Quienes advertían sobre esta fragilidad fueron tachados de reaccionarios, negacionistas, defensores del pasado. Advertir no es resistirse al cambio. Es exigir que el cambio se haga con inteligencia, previsión y conocimiento, no con consignas, descalificaciones, insultos y amenazas. Que se base en datos, no en emociones o voluntades no siempre bien fundamentadas. Que se respete la ciencia, no se le imponga un dogma. Porque la ciencia no es una opinión: es la mejor herramienta que tenemos para entender el mundo. Y sin entenderlo, no se puede gobernar sin consecuencias.
El problema de fondo es filosófico: deliberadamente se ha ignorado el sentido de la realidad. Se actúa como si la naturaleza fuera una pantalla más sobre la que proyectar ideas. Como si bastara con decir que algo es justo para que lo sea. Como si el mundo fuera un decorado que responde al guion de quienes lo dirigen. Pero no lo es. El mundo es lo que es, no lo que uno quiere que sea.
El apagón fue un acto físico, pero también un símbolo. El símbolo de una sociedad que ha encendido más pantallas que ideas, más consignas que principios. Y que ahora, en la penumbra, empieza a descubrir el precio de haber despreciado la realidad.
La verdad es que el sistema eléctrico español no estaba preparado. No porque sea imposible lograr una transición energética, sino porque no se quiso escuchar a quienes conocen sus riesgos. Porque el conocimiento se sometió al oportunismo político. Porque se confundió la complejidad con el pesimismo. Y, sobre todo, porque se creyó que gobernar es imponer un relato, cuando en realidad gobernar es entender los límites y actuar dentro de ellos.
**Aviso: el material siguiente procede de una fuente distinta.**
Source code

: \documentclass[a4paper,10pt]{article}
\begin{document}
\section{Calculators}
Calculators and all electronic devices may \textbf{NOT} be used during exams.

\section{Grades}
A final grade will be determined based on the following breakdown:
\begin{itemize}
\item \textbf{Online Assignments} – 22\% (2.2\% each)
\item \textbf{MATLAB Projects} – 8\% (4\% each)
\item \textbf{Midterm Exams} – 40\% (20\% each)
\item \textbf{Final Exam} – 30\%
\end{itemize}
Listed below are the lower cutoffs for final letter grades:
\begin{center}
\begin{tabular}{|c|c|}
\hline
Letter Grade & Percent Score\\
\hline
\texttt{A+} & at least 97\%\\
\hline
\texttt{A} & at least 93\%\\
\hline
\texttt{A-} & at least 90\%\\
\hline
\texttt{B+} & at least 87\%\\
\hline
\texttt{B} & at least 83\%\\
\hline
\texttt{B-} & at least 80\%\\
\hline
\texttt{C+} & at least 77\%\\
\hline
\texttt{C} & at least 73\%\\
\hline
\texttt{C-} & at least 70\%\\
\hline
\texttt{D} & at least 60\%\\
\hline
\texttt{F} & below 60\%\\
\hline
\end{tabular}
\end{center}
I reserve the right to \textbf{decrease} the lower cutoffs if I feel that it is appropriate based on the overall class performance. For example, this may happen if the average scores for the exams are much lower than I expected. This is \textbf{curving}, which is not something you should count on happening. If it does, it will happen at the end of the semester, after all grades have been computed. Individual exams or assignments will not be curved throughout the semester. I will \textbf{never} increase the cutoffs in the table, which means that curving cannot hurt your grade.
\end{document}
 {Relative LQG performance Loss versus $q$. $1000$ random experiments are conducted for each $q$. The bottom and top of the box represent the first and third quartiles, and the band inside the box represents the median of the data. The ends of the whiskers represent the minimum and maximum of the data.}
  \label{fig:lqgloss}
Hay muchas formas de gobernar mal. Pero pocas tan peligrosas como hacerlo desde la ignorancia voluntaria. Y pocas tan trágicas como insistir en ella después del desastre.
Porque se puede discutir sobre casi todo… menos sobre las leyes de la física. Y cuando un gobierno las ignora, no gobierna: juega con fuego en una habitación cerrada y llena de pólvora.